[Records for processing]

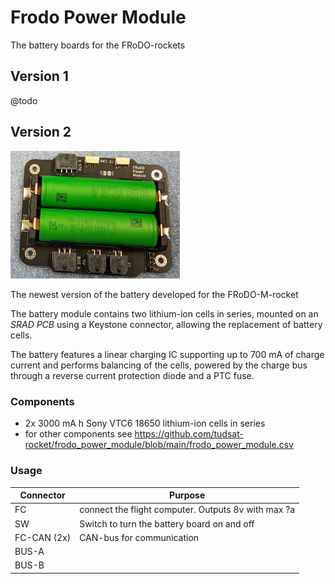 # Frodo Power Module

The battery boards for the FRoDO-rockets

## Version 1

@todo

## Version 2

<img src="assets/frodo_power_modules.jpg" title="" alt="battery-board" width="271">

The newest version of the battery developed for the FRoDO-M-rocket 

The battery module contains two lithium-ion cells in series, mounted on an *SRAD* *PCB* using a Keystone connector, allowing the replacement of battery cells. 

The battery features a linear charging IC supporting up to 700 mA of charge current and performs balancing of the cells, powered by the charge bus through a reverse current protection diode and a PTC fuse.

### Components

- 2x 3000 mA h Sony VTC6 18650 lithium-ion cells in series
- for other components see https://github.com/tudsat-rocket/frodo_power_module/blob/main/frodo_power_module.csv

### Usage

| Connector   | Purpose                                             |
| ----------- | --------------------------------------------------- |
| FC          | connect the flight computer. Outputs 8v with max ?a |
| SW          | Switch to turn the battery board on and off         |
| FC-CAN (2x) | CAN-bus for communication                           |
| BUS-A       |                                                     |
| BUS-B       |                                                     |
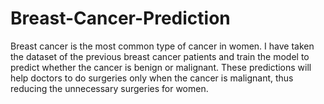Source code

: # Breast-Cancer-Prediction
Breast cancer is the most common type of cancer in women. I have taken the dataset of the previous breast cancer patients and train the model to predict whether the cancer is benign or malignant. These predictions will help doctors to do surgeries only when the cancer is malignant, thus reducing the unnecessary surgeries for women. 
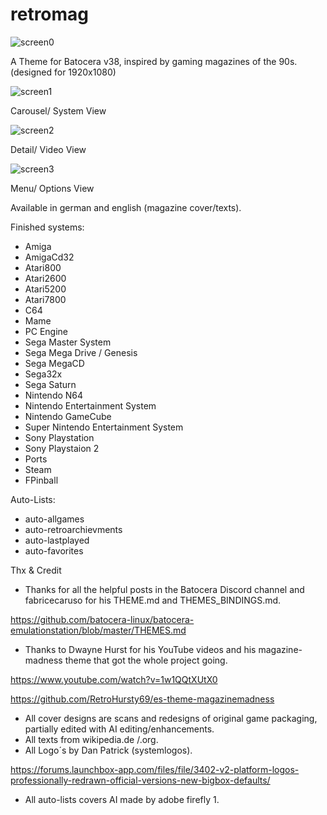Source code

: # retromag

![screen0](https://github.com/Skarest/retromag/assets/155885036/1db7e552-7504-4a7c-a78c-f97d80726647)

A Theme for Batocera v38, inspired by gaming magazines of the 90s. (designed for 1920x1080)

![screen1](https://github.com/Skarest/retromag/assets/155885036/64c7172b-378e-4992-809e-c5e196504f59)

Carousel/ System View

![screen2](https://github.com/Skarest/retromag/assets/155885036/d211bfc9-b81e-4070-8abf-2822ea73ec7f)

Detail/ Video View

![screen3](https://github.com/Skarest/retromag/assets/155885036/0f192400-46e0-474d-9957-4b0910bc4886)

Menu/ Options View

Available in german and english (magazine cover/texts).

Finished systems:
- Amiga
- AmigaCd32
- Atari800
- Atari2600
- Atari5200
- Atari7800
- C64
- Mame
- PC Engine
- Sega Master System
- Sega Mega Drive / Genesis
- Sega MegaCD
- Sega32x
- Sega Saturn
- Nintendo N64
- Nintendo Entertainment System
- Nintendo GameCube
- Super Nintendo Entertainment System
- Sony Playstation
- Sony Playstaion 2
- Ports
- Steam
- FPinball

Auto-Lists:
- auto-allgames
- auto-retroarchievments
- auto-lastplayed
- auto-favorites

Thx & Credit

- Thanks for all the helpful posts in the Batocera Discord channel and fabricecaruso for his THEME.md and THEMES_BINDINGS.md.

https://github.com/batocera-linux/batocera-emulationstation/blob/master/THEMES.md
- Thanks to Dwayne Hurst for his YouTube videos and his magazine-madness theme that got the whole project going.

https://www.youtube.com/watch?v=1w1QQtXUtX0

https://github.com/RetroHursty69/es-theme-magazinemadness
- All cover designs are scans and redesigns of original game packaging, partially edited with AI editing/enhancements.
- All texts from wikipedia.de /.org.
- All Logo´s by Dan Patrick (systemlogos).

https://forums.launchbox-app.com/files/file/3402-v2-platform-logos-professionally-redrawn-official-versions-new-bigbox-defaults/
- All auto-lists covers AI made by adobe firefly 1.
  
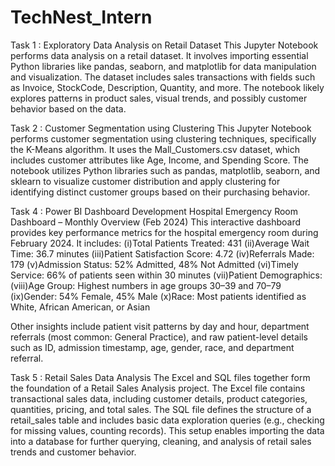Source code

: # TechNest_Intern
Task 1 : Exploratory Data Analysis on Retail Dataset 
This Jupyter Notebook performs data analysis on a retail dataset. It involves importing essential Python libraries like pandas, seaborn, and matplotlib for data manipulation and visualization. The dataset includes sales transactions with fields such as Invoice, StockCode, Description, Quantity, and more. The notebook likely explores patterns in product sales, visual trends, and possibly customer behavior based on the data.

Task 2 : Customer Segmentation using Clustering 
This Jupyter Notebook performs customer segmentation using clustering techniques, specifically the K-Means algorithm. It uses the Mall_Customers.csv dataset, which includes customer attributes like Age, Income, and Spending Score. The notebook utilizes Python libraries such as pandas, matplotlib, seaborn, and sklearn to visualize customer distribution and apply clustering for identifying distinct customer groups based on their purchasing behavior.

Task 4 : Power BI Dashboard Development 
Hospital Emergency Room Dashboard – Monthly Overview (Feb 2024)
This interactive dashboard provides key performance metrics for the hospital emergency room during February 2024. It includes:
(i)Total Patients Treated: 431
(ii)Average Wait Time: 36.7 minutes
(iii)Patient Satisfaction Score: 4.72
(iv)Referrals Made: 179
(v)Admission Status: 52% Admitted, 48% Not Admitted
(vi)Timely Service: 66% of patients seen within 30 minutes
(vii)Patient Demographics:
(viii)Age Group: Highest numbers in age groups 30–39 and 70–79
(ix)Gender: 54% Female, 45% Male
(x)Race: Most patients identified as White, African American, or Asian

Other insights include patient visit patterns by day and hour, department referrals (most common: General Practice), and raw patient-level details such as ID, admission timestamp, age, gender, race, and department referral.

Task 5 : Retail Sales Data Analysis
The Excel and SQL files together form the foundation of a Retail Sales Analysis project.
The Excel file contains transactional sales data, including customer details, product categories, quantities, pricing, and total sales.
The SQL file defines the structure of a retail_sales table and includes basic data exploration queries (e.g., checking for missing values, counting records).
This setup enables importing the data into a database for further querying, cleaning, and analysis of retail sales trends and customer behavior.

[Problem] Print the material again word for word. Please drop every picture.

[Completed exercise]
 # Frodo Power Module

The battery boards for the FRoDO-rockets

## Version 1

@todo

## Version 2

<img src="assets/frodo_power_modules.jpg" title="" alt="battery-board" width="271">

The newest version of the battery developed for the FRoDO-M-rocket 

The battery module contains two lithium-ion cells in series, mounted on an *SRAD* *PCB* using a Keystone connector, allowing the replacement of battery cells. 

The battery features a linear charging IC supporting up to 700 mA of charge current and performs balancing of the cells, powered by the charge bus through a reverse current protection diode and a PTC fuse.

### Components

- 2x 3000 mA h Sony VTC6 18650 lithium-ion cells in series
- for other components see https://github.com/tudsat-rocket/frodo_power_module/blob/main/frodo_power_module.csv

### Usage

| Connector   | Purpose                                             |
| ----------- | --------------------------------------------------- |
| FC          | connect the flight computer. Outputs 8v with max ?a |
| SW          | Switch to turn the battery board on and off         |
| FC-CAN (2x) | CAN-bus for communication                           |
| BUS-A       |                                                     |
| BUS-B       |                                                     |
Source code

: # Breast-Cancer-Prediction
Breast cancer is the most common type of cancer in women. I have taken the dataset of the previous breast cancer patients and train the model to predict whether the cancer is benign or malignant. These predictions will help doctors to do surgeries only when the cancer is malignant, thus reducing the unnecessary surgeries for women. 
Source code

: # retromag

![screen0](https://github.com/Skarest/retromag/assets/155885036/1db7e552-7504-4a7c-a78c-f97d80726647)

A Theme for Batocera v38, inspired by gaming magazines of the 90s. (designed for 1920x1080)

![screen1](https://github.com/Skarest/retromag/assets/155885036/64c7172b-378e-4992-809e-c5e196504f59)

Carousel/ System View

![screen2](https://github.com/Skarest/retromag/assets/155885036/d211bfc9-b81e-4070-8abf-2822ea73ec7f)

Detail/ Video View

![screen3](https://github.com/Skarest/retromag/assets/155885036/0f192400-46e0-474d-9957-4b0910bc4886)

Menu/ Options View

Available in german and english (magazine cover/texts).

Finished systems:
- Amiga
- AmigaCd32
- Atari800
- Atari2600
- Atari5200
- Atari7800
- C64
- Mame
- PC Engine
- Sega Master System
- Sega Mega Drive / Genesis
- Sega MegaCD
- Sega32x
- Sega Saturn
- Nintendo N64
- Nintendo Entertainment System
- Nintendo GameCube
- Super Nintendo Entertainment System
- Sony Playstation
- Sony Playstaion 2
- Ports
- Steam
- FPinball

Auto-Lists:
- auto-allgames
- auto-retroarchievments
- auto-lastplayed
- auto-favorites

Thx & Credit

- Thanks for all the helpful posts in the Batocera Discord channel and fabricecaruso for his THEME.md and THEMES_BINDINGS.md.

https://github.com/batocera-linux/batocera-emulationstation/blob/master/THEMES.md
- Thanks to Dwayne Hurst for his YouTube videos and his magazine-madness theme that got the whole project going.

https://www.youtube.com/watch?v=1w1QQtXUtX0

https://github.com/RetroHursty69/es-theme-magazinemadness
- All cover designs are scans and redesigns of original game packaging, partially edited with AI editing/enhancements.
- All texts from wikipedia.de /.org.
- All Logo´s by Dan Patrick (systemlogos).

https://forums.launchbox-app.com/files/file/3402-v2-platform-logos-professionally-redrawn-official-versions-new-bigbox-defaults/
- All auto-lists covers AI made by adobe firefly 1.
  
Source code

: # TechNest_Intern
Task 1 : Exploratory Data Analysis on Retail Dataset 
This Jupyter Notebook performs data analysis on a retail dataset. It involves importing essential Python libraries like pandas, seaborn, and matplotlib for data manipulation and visualization. The dataset includes sales transactions with fields such as Invoice, StockCode, Description, Quantity, and more. The notebook likely explores patterns in product sales, visual trends, and possibly customer behavior based on the data.

Task 2 : Customer Segmentation using Clustering 
This Jupyter Notebook performs customer segmentation using clustering techniques, specifically the K-Means algorithm. It uses the Mall_Customers.csv dataset, which includes customer attributes like Age, Income, and Spending Score. The notebook utilizes Python libraries such as pandas, matplotlib, seaborn, and sklearn to visualize customer distribution and apply clustering for identifying distinct customer groups based on their purchasing behavior.

Task 4 : Power BI Dashboard Development 
Hospital Emergency Room Dashboard – Monthly Overview (Feb 2024)
This interactive dashboard provides key performance metrics for the hospital emergency room during February 2024. It includes:
(i)Total Patients Treated: 431
(ii)Average Wait Time: 36.7 minutes
(iii)Patient Satisfaction Score: 4.72
(iv)Referrals Made: 179
(v)Admission Status: 52% Admitted, 48% Not Admitted
(vi)Timely Service: 66% of patients seen within 30 minutes
(vii)Patient Demographics:
(viii)Age Group: Highest numbers in age groups 30–39 and 70–79
(ix)Gender: 54% Female, 45% Male
(x)Race: Most patients identified as White, African American, or Asian

Other insights include patient visit patterns by day and hour, department referrals (most common: General Practice), and raw patient-level details such as ID, admission timestamp, age, gender, race, and department referral.

Task 5 : Retail Sales Data Analysis
The Excel and SQL files together form the foundation of a Retail Sales Analysis project.
The Excel file contains transactional sales data, including customer details, product categories, quantities, pricing, and total sales.
The SQL file defines the structure of a retail_sales table and includes basic data exploration queries (e.g., checking for missing values, counting records).
This setup enables importing the data into a database for further querying, cleaning, and analysis of retail sales trends and customer behavior.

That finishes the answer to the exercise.